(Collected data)

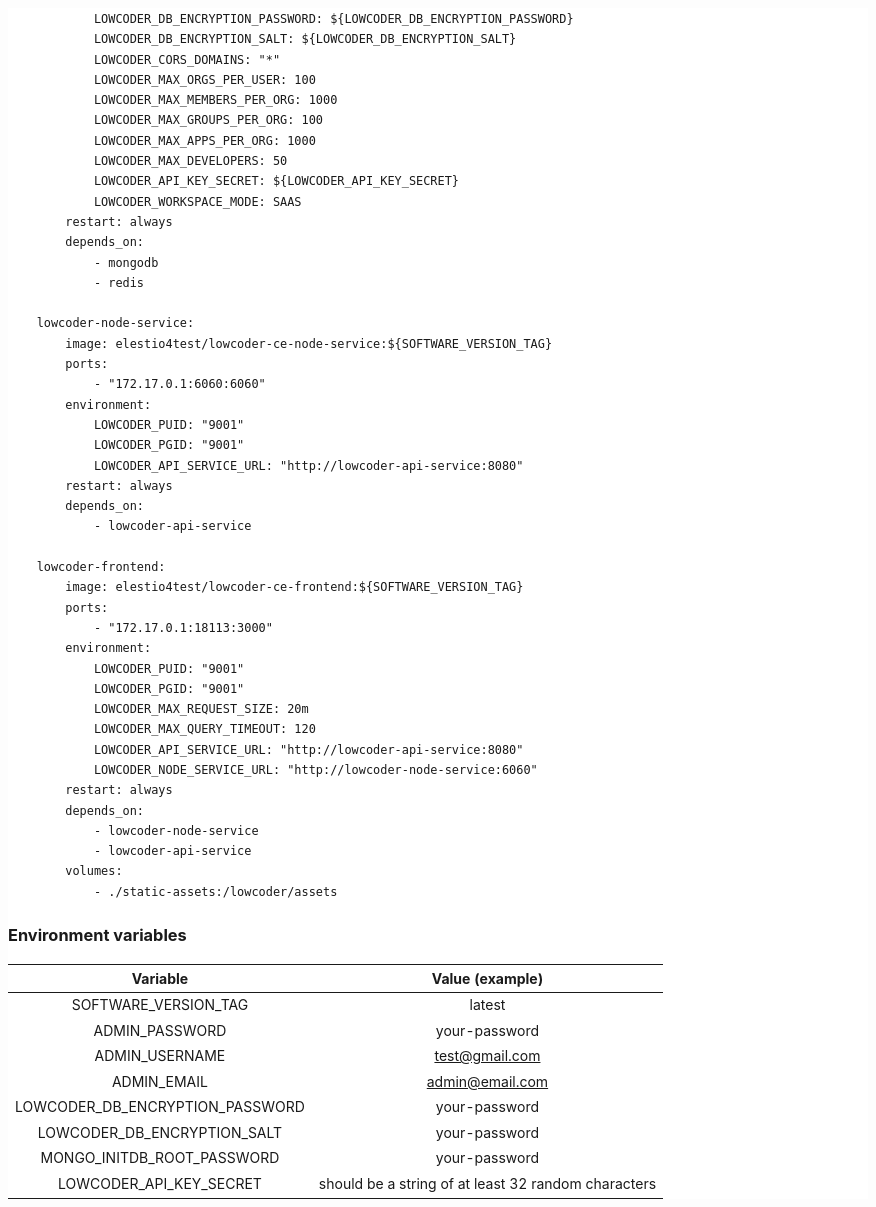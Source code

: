                 LOWCODER_DB_ENCRYPTION_PASSWORD: ${LOWCODER_DB_ENCRYPTION_PASSWORD}
                LOWCODER_DB_ENCRYPTION_SALT: ${LOWCODER_DB_ENCRYPTION_SALT}
                LOWCODER_CORS_DOMAINS: "*"
                LOWCODER_MAX_ORGS_PER_USER: 100
                LOWCODER_MAX_MEMBERS_PER_ORG: 1000
                LOWCODER_MAX_GROUPS_PER_ORG: 100
                LOWCODER_MAX_APPS_PER_ORG: 1000
                LOWCODER_MAX_DEVELOPERS: 50
                LOWCODER_API_KEY_SECRET: ${LOWCODER_API_KEY_SECRET}
                LOWCODER_WORKSPACE_MODE: SAAS
            restart: always
            depends_on:
                - mongodb
                - redis

        lowcoder-node-service:
            image: elestio4test/lowcoder-ce-node-service:${SOFTWARE_VERSION_TAG}
            ports:
                - "172.17.0.1:6060:6060"
            environment:
                LOWCODER_PUID: "9001"
                LOWCODER_PGID: "9001"
                LOWCODER_API_SERVICE_URL: "http://lowcoder-api-service:8080"
            restart: always
            depends_on:
                - lowcoder-api-service

        lowcoder-frontend:
            image: elestio4test/lowcoder-ce-frontend:${SOFTWARE_VERSION_TAG}
            ports:
                - "172.17.0.1:18113:3000"
            environment:
                LOWCODER_PUID: "9001"
                LOWCODER_PGID: "9001"
                LOWCODER_MAX_REQUEST_SIZE: 20m
                LOWCODER_MAX_QUERY_TIMEOUT: 120
                LOWCODER_API_SERVICE_URL: "http://lowcoder-api-service:8080"
                LOWCODER_NODE_SERVICE_URL: "http://lowcoder-node-service:6060"
            restart: always
            depends_on:
                - lowcoder-node-service
                - lowcoder-api-service
            volumes:
                - ./static-assets:/lowcoder/assets

### Environment variables

|            Variable             |                   Value (example)                   |
| :-----------------------------: | :-------------------------------------------------: |
|      SOFTWARE_VERSION_TAG       |                       latest                        |
|         ADMIN_PASSWORD          |                    your-password                    |
|         ADMIN_USERNAME          |                   test@gmail.com                    |
|           ADMIN_EMAIL           |                   admin@email.com                   |
| LOWCODER_DB_ENCRYPTION_PASSWORD |                    your-password                    |
|   LOWCODER_DB_ENCRYPTION_SALT   |                    your-password                    |
|   MONGO_INITDB_ROOT_PASSWORD    |                    your-password                    |
|     LOWCODER_API_KEY_SECRET     | should be a string of at least 32 random characters |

WHAT THE TASK ASKS → Each line above should be printed again exactly, though the pictures should not be.

THE COMPLETED TASK →
Source code

:                 LOWCODER_DB_ENCRYPTION_PASSWORD: ${LOWCODER_DB_ENCRYPTION_PASSWORD}
                LOWCODER_DB_ENCRYPTION_SALT: ${LOWCODER_DB_ENCRYPTION_SALT}
                LOWCODER_CORS_DOMAINS: "*"
                LOWCODER_MAX_ORGS_PER_USER: 100
                LOWCODER_MAX_MEMBERS_PER_ORG: 1000
                LOWCODER_MAX_GROUPS_PER_ORG: 100
                LOWCODER_MAX_APPS_PER_ORG: 1000
                LOWCODER_MAX_DEVELOPERS: 50
                LOWCODER_API_KEY_SECRET: ${LOWCODER_API_KEY_SECRET}
                LOWCODER_WORKSPACE_MODE: SAAS
            restart: always
            depends_on:
                - mongodb
                - redis

        lowcoder-node-service:
            image: elestio4test/lowcoder-ce-node-service:${SOFTWARE_VERSION_TAG}
            ports:
                - "172.17.0.1:6060:6060"
            environment:
                LOWCODER_PUID: "9001"
                LOWCODER_PGID: "9001"
                LOWCODER_API_SERVICE_URL: "http://lowcoder-api-service:8080"
            restart: always
            depends_on:
                - lowcoder-api-service

        lowcoder-frontend:
            image: elestio4test/lowcoder-ce-frontend:${SOFTWARE_VERSION_TAG}
            ports:
                - "172.17.0.1:18113:3000"
            environment:
                LOWCODER_PUID: "9001"
                LOWCODER_PGID: "9001"
                LOWCODER_MAX_REQUEST_SIZE: 20m
                LOWCODER_MAX_QUERY_TIMEOUT: 120
                LOWCODER_API_SERVICE_URL: "http://lowcoder-api-service:8080"
                LOWCODER_NODE_SERVICE_URL: "http://lowcoder-node-service:6060"
            restart: always
            depends_on:
                - lowcoder-node-service
                - lowcoder-api-service
            volumes:
                - ./static-assets:/lowcoder/assets

### Environment variables

|            Variable             |                   Value (example)                   |
| :-----------------------------: | :-------------------------------------------------: |
|      SOFTWARE_VERSION_TAG       |                       latest                        |
|         ADMIN_PASSWORD          |                    your-password                    |
|         ADMIN_USERNAME          |                   test@gmail.com                    |
|           ADMIN_EMAIL           |                   admin@email.com                   |
| LOWCODER_DB_ENCRYPTION_PASSWORD |                    your-password                    |
|   LOWCODER_DB_ENCRYPTION_SALT   |                    your-password                    |
|   MONGO_INITDB_ROOT_PASSWORD    |                    your-password                    |
|     LOWCODER_API_KEY_SECRET     | should be a string of at least 32 random characters |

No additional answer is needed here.